Lab 4
I used the State of the Union Addresses from 1901-1950 from the State of the Union Address corpus that goes from 1790-2014.
- The bigram for the words “the future” appears 279 times. 187 times on the left of the word future and 92 times on right of the word future. The statically number is 3.77 which is not standardly high.
- Three words that were statically important collocates are “a future” with frequency right at 23, frequency left at 21 and statics at 3.53. Next is “our future” with frequency right at 10, frequency left at 19 and statics at 3.92. Last, is “we future” with frequency right at 23, frequency left at 12, and statics at 4.36.
- The bigrams that were the most frequent on the left are “future of” at 20, “future generations” at 7, and “future years” at 7. On the right are “the future” at 123, “near future” at 12, and “of future” at 12.
- In the Ngram the frequencies of “future generation” was 7 again and the frequency of “the future” was 123 again.
- Every hit that came from the concordance had one hit in about 6 of the documents. The top three that it showed were 1901-Roosevelt.txt, 1904-Roosevelt.txt, and 1907-Roosevelt.txt. Liked the way that the concordance plot made the file available because I would see what the context of the word future generation was being put in. Roosevelt was talking about institutions and formation and how this will affect us not only in the present but in future generations.
- Three expected words were government, legislation, and war. Two unexpected words were agriculture and islands which surprisingly had a keyness of 264.
This lab was by far the most difficult we have done so far. I do not know if it was my old school computer (that is brand new by the way) or the way that the system was working. The Antconc would just freeze out of the blue and then I would have to restart and do the whole process over again. Other than these glitches the lab went relatively smoothly. I enjoyed looking at the frequencies of the words that came up when looking at “future” and the keywords that came with the brown common usage lists. The differences between the two are that the State of the Union corpus focused more on words like government and War. Which is to be expected because these speeches re made by the president about the United States of America and the goals that they have for the year. This was not the case in the Brown corpus.

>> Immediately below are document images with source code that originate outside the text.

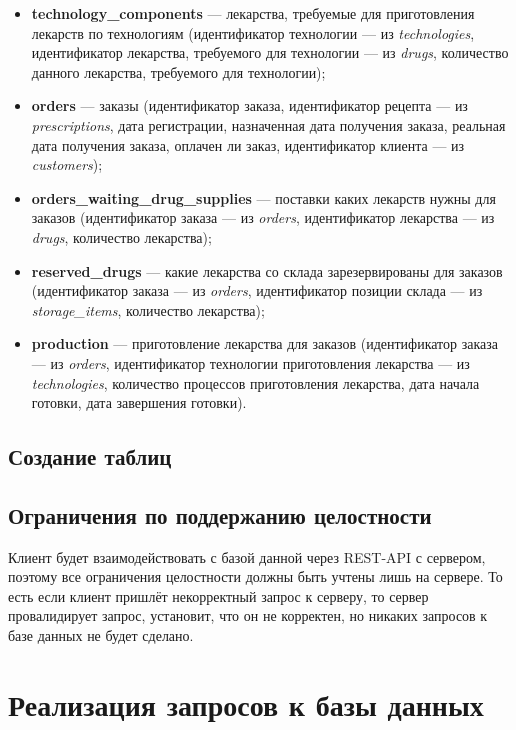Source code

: \documentclass[a4paper]{article}
\newcommand{\dbtable}[1]{\textbf{#1}}
\newcommand{\dbtableref}[1]{\textit{#1}}
\begin{document}
\begin{itemize}
				\item \dbtable{technology\_components} --- лекарства, требуемые для приготовления лекарств по технологиям (идентификатор технологии --- из \dbtableref{technologies}, идентификатор лекарства, требуемого для технологии --- из \dbtableref{drugs}, количество данного лекарства, требуемого для технологии);
					
				\item \dbtable{orders} --- заказы (идентификатор заказа, идентификатор рецепта --- из \dbtableref{prescriptions}, дата регистрации, назначенная дата получения заказа, реальная дата получения заказа, оплачен ли заказ, идентификатор клиента --- из \dbtableref{customers});
					
				\item \dbtable{orders\_waiting\_drug\_supplies} --- поставки каких лекарств нужны для заказов (идентификатор заказа --- из \dbtableref{orders}, идентификатор лекарства --- из \dbtableref{drugs}, количество лекарства);
					
				\item \dbtable{reserved\_drugs} --- какие лекарства со склада зарезервированы для заказов (идентификатор заказа --- из \dbtableref{orders}, идентификатор позиции склада --- из \dbtableref{storage\_items}, количество лекарства);
					
				\item \dbtable{production} --- приготовление лекарства для заказов (идентификатор заказа --- из \dbtableref{orders}, идентификатор технологии приготовления лекарства --- из \dbtableref{technologies}, количество процессов приготовления лекарства, дата начала готовки, дата завершения готовки).
			\end{itemize}	
		\subsection{Создание таблиц}
			
		\subsection{Ограничения по поддержанию целостности}
			Клиент будет взаимодействовать с базой данной через REST-API с сервером, поэтому все ограничения целостности должны быть учтены лишь на сервере. То есть если клиент пришлёт некорректный запрос к серверу, то сервер провалидирует запрос, установит, что он не корректен, но никаких запросов к базе данных не будет сделано.
	\newpage
	\section{Реализация запросов к базы данных}
\end{document}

Antconc has revealed many things to me that make me more interested in the corpus and the way that the system works. There are instances where the word island is mentioned numerous times in the State of the Union Corpus. Also, this is the case with the word Canal and Panama and that go hand in hand. There are multiple other words like these that have a high frequency and a high statistical value that I did not expect in the State of the Union Corpus. I am intrigued and interested now in understanding what political issues were going on in 1901-1950 because I know that World War I and World War II happened in this time, but these were not mention in the high frequencies. Why was canal and island mentioned more frequently than the major wars that went on in this time? This is just one of the questions that I am interested in now because of Antconc and the State of the Union Corpus.
The challenges that I can see Antconc and other systems like Antconc that process corpuses are that they are presenting the idea that this program only is a computer and puts information together based on frequencies and not because the words go together. This means that the computer puts the data of the words that go before and after the word future into terms of frequency and statics, but it up to researches to make sense of the words that they put future with. There is a word in that saw in by bigram that is a good example of this. There is the example of “of future” this was statically relevant word cluster that was in the State of the Union Addresses, but in real life this is hard to understand in English because it hard to make a sentence in which it fits. This is the difficulty I see researchers having. They have to comb through the two words that Antconc gives them and find the word clusters that are statically relevant and make sense in the English language.